Show each line of the data below in which "additional" occurs.

[Records from a data source]
☆ ☆ ☆ ☆
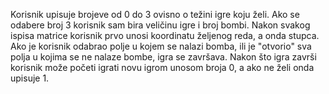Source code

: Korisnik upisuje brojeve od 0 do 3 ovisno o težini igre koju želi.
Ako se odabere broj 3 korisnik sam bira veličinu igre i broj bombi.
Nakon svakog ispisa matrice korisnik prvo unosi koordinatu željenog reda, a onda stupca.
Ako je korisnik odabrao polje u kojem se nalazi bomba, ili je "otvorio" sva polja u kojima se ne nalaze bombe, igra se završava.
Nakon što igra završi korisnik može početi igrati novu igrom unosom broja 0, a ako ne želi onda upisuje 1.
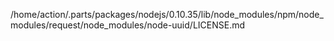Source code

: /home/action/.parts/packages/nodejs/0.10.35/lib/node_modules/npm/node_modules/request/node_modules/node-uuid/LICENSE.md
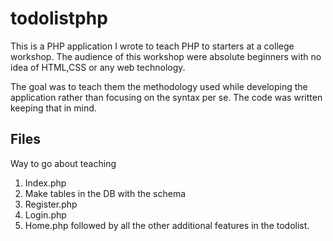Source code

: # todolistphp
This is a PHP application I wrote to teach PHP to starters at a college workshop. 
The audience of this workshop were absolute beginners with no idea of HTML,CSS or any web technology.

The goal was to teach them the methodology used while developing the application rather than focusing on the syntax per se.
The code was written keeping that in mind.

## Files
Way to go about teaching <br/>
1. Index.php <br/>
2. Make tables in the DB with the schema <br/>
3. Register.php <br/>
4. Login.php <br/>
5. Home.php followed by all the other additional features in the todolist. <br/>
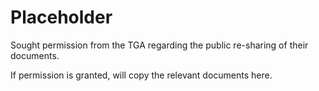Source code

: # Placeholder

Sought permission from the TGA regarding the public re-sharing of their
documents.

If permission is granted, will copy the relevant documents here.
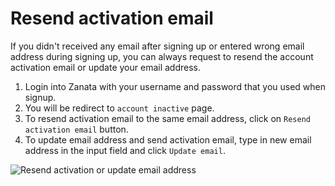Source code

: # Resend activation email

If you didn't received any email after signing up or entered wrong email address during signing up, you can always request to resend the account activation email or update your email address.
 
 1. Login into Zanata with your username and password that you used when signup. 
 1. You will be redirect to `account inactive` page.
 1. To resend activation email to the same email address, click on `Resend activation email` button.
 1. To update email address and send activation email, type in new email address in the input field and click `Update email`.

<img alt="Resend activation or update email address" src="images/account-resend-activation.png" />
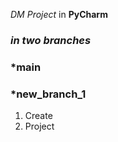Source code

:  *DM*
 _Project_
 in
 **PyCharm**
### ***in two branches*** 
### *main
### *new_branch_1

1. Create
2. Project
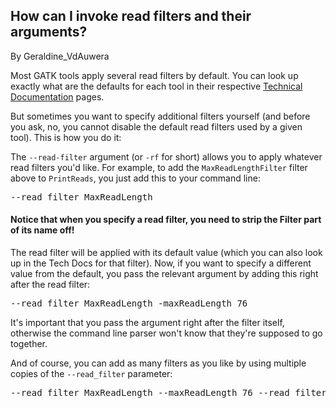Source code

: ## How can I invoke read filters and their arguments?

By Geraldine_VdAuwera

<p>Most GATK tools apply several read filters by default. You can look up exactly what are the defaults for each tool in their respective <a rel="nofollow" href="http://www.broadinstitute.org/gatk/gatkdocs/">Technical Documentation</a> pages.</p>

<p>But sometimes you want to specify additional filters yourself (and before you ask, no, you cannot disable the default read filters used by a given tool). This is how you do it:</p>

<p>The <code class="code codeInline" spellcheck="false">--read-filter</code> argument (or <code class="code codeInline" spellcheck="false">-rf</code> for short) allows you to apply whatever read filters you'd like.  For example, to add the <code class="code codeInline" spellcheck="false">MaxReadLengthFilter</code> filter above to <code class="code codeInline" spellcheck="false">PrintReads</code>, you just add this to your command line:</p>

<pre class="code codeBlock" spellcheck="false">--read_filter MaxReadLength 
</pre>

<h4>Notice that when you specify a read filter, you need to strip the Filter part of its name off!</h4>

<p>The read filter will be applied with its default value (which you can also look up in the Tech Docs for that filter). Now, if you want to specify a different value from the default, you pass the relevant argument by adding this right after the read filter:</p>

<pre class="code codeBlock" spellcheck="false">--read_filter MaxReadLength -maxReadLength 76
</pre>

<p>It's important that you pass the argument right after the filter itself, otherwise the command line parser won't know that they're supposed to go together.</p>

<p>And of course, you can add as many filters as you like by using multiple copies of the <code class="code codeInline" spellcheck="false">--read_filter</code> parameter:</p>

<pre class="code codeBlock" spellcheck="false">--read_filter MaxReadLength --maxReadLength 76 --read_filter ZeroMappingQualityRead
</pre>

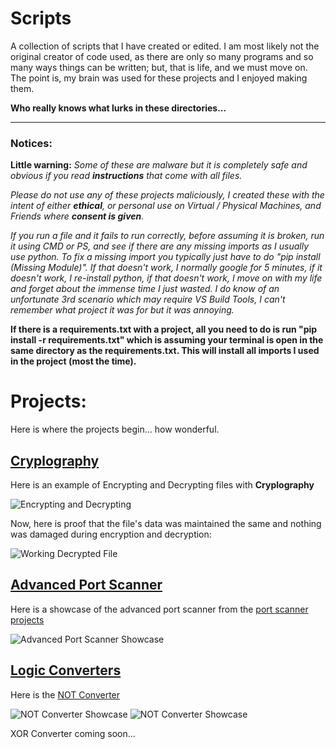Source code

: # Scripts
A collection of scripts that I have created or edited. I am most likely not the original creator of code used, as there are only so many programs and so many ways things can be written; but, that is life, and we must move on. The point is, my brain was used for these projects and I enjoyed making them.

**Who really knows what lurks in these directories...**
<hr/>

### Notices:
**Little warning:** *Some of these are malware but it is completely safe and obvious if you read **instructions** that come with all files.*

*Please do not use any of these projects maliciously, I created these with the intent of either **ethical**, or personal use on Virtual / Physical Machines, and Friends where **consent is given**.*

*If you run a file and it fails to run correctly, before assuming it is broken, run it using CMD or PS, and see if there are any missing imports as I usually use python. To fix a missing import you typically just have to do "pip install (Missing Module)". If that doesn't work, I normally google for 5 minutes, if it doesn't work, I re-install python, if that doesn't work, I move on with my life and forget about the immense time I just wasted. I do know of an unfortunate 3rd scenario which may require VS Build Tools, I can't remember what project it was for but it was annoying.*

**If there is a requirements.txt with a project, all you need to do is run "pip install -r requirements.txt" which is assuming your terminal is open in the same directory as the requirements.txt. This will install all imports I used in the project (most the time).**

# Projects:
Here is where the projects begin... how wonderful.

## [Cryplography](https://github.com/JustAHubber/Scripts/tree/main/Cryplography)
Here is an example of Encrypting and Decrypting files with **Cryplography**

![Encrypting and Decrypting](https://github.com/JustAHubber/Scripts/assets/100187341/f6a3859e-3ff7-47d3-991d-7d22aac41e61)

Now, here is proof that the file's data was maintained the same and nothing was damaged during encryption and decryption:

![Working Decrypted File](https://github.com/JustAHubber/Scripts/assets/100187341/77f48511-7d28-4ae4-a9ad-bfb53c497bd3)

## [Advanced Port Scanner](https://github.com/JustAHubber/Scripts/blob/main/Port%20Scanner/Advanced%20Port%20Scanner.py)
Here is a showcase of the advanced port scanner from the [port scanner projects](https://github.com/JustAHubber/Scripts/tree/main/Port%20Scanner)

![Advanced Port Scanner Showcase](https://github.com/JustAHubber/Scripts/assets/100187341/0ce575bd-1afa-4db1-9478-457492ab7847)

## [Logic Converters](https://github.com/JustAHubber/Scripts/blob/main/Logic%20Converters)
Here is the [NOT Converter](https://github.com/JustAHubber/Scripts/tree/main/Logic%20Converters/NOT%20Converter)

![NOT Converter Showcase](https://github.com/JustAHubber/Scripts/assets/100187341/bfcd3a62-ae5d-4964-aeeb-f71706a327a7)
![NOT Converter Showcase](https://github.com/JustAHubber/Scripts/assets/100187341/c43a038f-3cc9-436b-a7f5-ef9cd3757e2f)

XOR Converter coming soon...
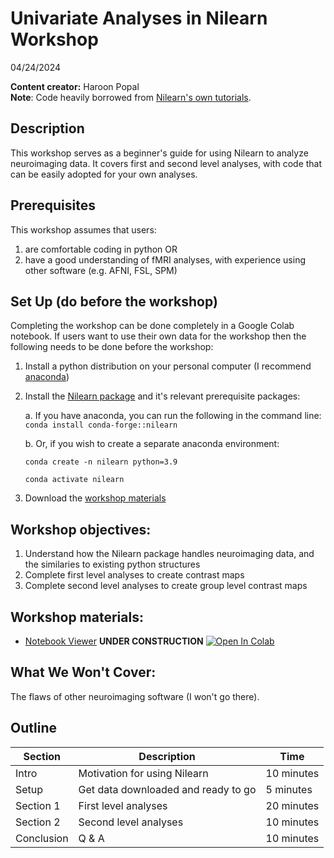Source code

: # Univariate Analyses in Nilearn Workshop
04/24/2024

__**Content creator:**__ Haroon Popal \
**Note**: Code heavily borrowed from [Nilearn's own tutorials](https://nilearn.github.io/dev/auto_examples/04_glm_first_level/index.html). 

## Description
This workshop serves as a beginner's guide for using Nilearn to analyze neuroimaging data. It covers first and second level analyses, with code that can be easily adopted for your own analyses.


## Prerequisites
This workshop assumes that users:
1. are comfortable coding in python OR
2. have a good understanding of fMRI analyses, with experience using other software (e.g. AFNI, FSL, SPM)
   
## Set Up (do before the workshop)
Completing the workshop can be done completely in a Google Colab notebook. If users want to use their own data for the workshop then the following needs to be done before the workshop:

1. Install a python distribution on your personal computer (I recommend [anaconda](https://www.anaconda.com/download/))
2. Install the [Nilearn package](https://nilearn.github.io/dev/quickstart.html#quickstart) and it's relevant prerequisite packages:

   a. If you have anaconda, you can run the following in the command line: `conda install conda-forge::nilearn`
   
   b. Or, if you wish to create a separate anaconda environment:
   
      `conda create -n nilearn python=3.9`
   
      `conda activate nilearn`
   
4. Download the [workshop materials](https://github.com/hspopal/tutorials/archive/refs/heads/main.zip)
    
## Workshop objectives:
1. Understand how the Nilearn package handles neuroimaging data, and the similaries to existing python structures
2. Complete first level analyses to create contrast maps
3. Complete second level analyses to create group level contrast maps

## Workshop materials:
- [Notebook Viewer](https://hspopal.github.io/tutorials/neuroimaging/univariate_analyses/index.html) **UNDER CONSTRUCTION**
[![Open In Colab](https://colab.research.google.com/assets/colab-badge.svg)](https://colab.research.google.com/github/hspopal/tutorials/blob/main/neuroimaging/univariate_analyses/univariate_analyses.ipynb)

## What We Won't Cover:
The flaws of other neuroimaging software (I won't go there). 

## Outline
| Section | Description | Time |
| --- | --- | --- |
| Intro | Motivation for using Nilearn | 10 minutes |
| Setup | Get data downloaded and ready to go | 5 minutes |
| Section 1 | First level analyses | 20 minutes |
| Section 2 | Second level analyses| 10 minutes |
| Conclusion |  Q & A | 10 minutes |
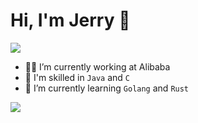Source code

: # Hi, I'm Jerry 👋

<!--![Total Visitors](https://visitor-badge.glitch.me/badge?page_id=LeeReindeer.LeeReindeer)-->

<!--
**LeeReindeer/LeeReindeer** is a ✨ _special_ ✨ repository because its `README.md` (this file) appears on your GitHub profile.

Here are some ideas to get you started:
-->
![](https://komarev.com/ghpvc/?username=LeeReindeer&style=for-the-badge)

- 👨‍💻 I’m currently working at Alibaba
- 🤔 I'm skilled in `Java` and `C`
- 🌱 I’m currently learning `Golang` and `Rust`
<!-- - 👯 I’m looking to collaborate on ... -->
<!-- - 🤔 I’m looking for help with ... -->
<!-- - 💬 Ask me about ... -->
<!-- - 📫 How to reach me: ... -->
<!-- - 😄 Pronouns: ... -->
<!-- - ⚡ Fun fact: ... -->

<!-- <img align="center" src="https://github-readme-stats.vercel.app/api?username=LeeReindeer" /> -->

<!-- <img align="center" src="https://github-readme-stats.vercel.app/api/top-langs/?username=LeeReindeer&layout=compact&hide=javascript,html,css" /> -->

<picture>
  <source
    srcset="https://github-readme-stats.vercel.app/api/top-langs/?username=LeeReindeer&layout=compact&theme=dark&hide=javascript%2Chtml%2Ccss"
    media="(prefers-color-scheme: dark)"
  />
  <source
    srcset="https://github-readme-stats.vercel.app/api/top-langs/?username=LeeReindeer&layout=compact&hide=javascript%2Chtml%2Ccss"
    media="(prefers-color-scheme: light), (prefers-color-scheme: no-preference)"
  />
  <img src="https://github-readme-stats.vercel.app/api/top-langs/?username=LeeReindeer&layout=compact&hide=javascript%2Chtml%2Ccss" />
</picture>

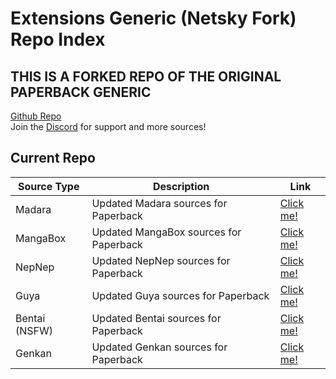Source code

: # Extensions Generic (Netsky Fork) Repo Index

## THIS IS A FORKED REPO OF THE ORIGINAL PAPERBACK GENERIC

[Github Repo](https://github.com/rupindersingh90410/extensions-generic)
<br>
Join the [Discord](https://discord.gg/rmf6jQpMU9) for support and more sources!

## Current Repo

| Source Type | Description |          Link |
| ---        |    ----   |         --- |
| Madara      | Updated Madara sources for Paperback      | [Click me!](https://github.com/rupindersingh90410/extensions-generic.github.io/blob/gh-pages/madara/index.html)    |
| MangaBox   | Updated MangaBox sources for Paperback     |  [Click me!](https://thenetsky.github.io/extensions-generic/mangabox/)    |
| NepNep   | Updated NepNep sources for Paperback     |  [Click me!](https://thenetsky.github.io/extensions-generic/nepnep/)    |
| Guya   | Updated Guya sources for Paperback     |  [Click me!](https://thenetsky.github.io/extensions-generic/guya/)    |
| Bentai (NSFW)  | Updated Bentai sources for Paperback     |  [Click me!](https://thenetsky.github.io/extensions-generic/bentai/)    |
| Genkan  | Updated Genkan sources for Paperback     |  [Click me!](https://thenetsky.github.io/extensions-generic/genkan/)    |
☆ ☆ ☆ ☆
> _RESULT OF THE EXERCISE_:
5. Home.php followed by all the other additional features in the todolist. <br/>
<p>But sometimes you want to specify additional filters yourself (and before you ask, no, you cannot disable the default read filters used by a given tool). This is how you do it:</p>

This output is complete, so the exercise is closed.